*Goal of the exercise:*
Every record is to be printed exactly as it appears.

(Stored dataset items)
──────

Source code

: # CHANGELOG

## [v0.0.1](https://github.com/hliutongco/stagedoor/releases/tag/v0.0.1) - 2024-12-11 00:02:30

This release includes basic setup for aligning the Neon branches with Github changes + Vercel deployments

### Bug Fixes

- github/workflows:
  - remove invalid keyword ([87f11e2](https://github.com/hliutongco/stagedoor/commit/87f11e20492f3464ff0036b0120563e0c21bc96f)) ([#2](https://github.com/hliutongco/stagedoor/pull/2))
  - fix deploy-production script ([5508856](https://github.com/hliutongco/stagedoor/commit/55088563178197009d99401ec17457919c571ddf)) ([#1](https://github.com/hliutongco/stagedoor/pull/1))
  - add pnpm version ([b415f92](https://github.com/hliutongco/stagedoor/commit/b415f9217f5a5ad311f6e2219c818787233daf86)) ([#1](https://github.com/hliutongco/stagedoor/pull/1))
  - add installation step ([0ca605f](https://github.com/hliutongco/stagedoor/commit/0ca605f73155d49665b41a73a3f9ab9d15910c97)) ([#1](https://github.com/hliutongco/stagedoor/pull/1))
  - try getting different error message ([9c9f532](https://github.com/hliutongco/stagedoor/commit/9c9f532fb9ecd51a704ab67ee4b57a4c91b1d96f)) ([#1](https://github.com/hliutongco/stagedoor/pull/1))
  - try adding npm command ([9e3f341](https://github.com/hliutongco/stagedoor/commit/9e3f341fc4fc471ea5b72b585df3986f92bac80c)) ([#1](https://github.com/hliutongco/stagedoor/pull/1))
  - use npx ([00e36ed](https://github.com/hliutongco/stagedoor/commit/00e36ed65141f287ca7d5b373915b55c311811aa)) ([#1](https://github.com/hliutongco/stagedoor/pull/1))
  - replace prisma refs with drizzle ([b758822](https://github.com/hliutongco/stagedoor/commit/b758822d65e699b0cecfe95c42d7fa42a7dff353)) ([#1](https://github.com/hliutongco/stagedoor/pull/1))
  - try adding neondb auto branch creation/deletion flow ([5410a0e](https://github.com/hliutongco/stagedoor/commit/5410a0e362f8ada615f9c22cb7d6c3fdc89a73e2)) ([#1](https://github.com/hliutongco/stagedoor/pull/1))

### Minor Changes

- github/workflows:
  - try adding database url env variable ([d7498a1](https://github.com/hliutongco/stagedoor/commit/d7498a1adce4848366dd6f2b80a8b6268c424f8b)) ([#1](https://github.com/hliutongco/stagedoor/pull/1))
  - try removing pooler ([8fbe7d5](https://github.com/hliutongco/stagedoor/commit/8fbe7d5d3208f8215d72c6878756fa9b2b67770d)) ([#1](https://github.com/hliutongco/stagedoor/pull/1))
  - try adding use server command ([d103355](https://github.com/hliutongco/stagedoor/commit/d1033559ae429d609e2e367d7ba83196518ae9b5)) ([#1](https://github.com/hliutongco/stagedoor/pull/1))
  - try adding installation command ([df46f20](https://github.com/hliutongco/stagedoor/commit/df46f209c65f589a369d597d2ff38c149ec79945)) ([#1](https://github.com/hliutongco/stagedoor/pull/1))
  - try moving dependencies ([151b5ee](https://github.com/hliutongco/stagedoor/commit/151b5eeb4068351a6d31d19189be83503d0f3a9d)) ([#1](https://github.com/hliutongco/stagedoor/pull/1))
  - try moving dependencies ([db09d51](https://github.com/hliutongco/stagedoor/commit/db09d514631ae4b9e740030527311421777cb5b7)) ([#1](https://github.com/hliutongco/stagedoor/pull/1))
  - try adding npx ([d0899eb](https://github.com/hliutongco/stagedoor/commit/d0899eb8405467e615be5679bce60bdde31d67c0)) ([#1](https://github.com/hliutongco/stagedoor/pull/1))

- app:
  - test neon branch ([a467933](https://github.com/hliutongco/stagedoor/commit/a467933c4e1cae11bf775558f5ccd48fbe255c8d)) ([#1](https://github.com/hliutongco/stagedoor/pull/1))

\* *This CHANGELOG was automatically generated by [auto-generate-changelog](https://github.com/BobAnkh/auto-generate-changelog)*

──────

*Answer to this exercise:*
Source code

: # CHANGELOG

## [v0.0.1](https://github.com/hliutongco/stagedoor/releases/tag/v0.0.1) - 2024-12-11 00:02:30

This release includes basic setup for aligning the Neon branches with Github changes + Vercel deployments

### Bug Fixes

- github/workflows:
  - remove invalid keyword ([87f11e2](https://github.com/hliutongco/stagedoor/commit/87f11e20492f3464ff0036b0120563e0c21bc96f)) ([#2](https://github.com/hliutongco/stagedoor/pull/2))
  - fix deploy-production script ([5508856](https://github.com/hliutongco/stagedoor/commit/55088563178197009d99401ec17457919c571ddf)) ([#1](https://github.com/hliutongco/stagedoor/pull/1))
  - add pnpm version ([b415f92](https://github.com/hliutongco/stagedoor/commit/b415f9217f5a5ad311f6e2219c818787233daf86)) ([#1](https://github.com/hliutongco/stagedoor/pull/1))
  - add installation step ([0ca605f](https://github.com/hliutongco/stagedoor/commit/0ca605f73155d49665b41a73a3f9ab9d15910c97)) ([#1](https://github.com/hliutongco/stagedoor/pull/1))
  - try getting different error message ([9c9f532](https://github.com/hliutongco/stagedoor/commit/9c9f532fb9ecd51a704ab67ee4b57a4c91b1d96f)) ([#1](https://github.com/hliutongco/stagedoor/pull/1))
  - try adding npm command ([9e3f341](https://github.com/hliutongco/stagedoor/commit/9e3f341fc4fc471ea5b72b585df3986f92bac80c)) ([#1](https://github.com/hliutongco/stagedoor/pull/1))
  - use npx ([00e36ed](https://github.com/hliutongco/stagedoor/commit/00e36ed65141f287ca7d5b373915b55c311811aa)) ([#1](https://github.com/hliutongco/stagedoor/pull/1))
  - replace prisma refs with drizzle ([b758822](https://github.com/hliutongco/stagedoor/commit/b758822d65e699b0cecfe95c42d7fa42a7dff353)) ([#1](https://github.com/hliutongco/stagedoor/pull/1))
  - try adding neondb auto branch creation/deletion flow ([5410a0e](https://github.com/hliutongco/stagedoor/commit/5410a0e362f8ada615f9c22cb7d6c3fdc89a73e2)) ([#1](https://github.com/hliutongco/stagedoor/pull/1))

### Minor Changes

- github/workflows:
  - try adding database url env variable ([d7498a1](https://github.com/hliutongco/stagedoor/commit/d7498a1adce4848366dd6f2b80a8b6268c424f8b)) ([#1](https://github.com/hliutongco/stagedoor/pull/1))
  - try removing pooler ([8fbe7d5](https://github.com/hliutongco/stagedoor/commit/8fbe7d5d3208f8215d72c6878756fa9b2b67770d)) ([#1](https://github.com/hliutongco/stagedoor/pull/1))
  - try adding use server command ([d103355](https://github.com/hliutongco/stagedoor/commit/d1033559ae429d609e2e367d7ba83196518ae9b5)) ([#1](https://github.com/hliutongco/stagedoor/pull/1))
  - try adding installation command ([df46f20](https://github.com/hliutongco/stagedoor/commit/df46f209c65f589a369d597d2ff38c149ec79945)) ([#1](https://github.com/hliutongco/stagedoor/pull/1))
  - try moving dependencies ([151b5ee](https://github.com/hliutongco/stagedoor/commit/151b5eeb4068351a6d31d19189be83503d0f3a9d)) ([#1](https://github.com/hliutongco/stagedoor/pull/1))
  - try moving dependencies ([db09d51](https://github.com/hliutongco/stagedoor/commit/db09d514631ae4b9e740030527311421777cb5b7)) ([#1](https://github.com/hliutongco/stagedoor/pull/1))
  - try adding npx ([d0899eb](https://github.com/hliutongco/stagedoor/commit/d0899eb8405467e615be5679bce60bdde31d67c0)) ([#1](https://github.com/hliutongco/stagedoor/pull/1))

- app:
  - test neon branch ([a467933](https://github.com/hliutongco/stagedoor/commit/a467933c4e1cae11bf775558f5ccd48fbe255c8d)) ([#1](https://github.com/hliutongco/stagedoor/pull/1))

\* *This CHANGELOG was automatically generated by [auto-generate-changelog](https://github.com/BobAnkh/auto-generate-changelog)*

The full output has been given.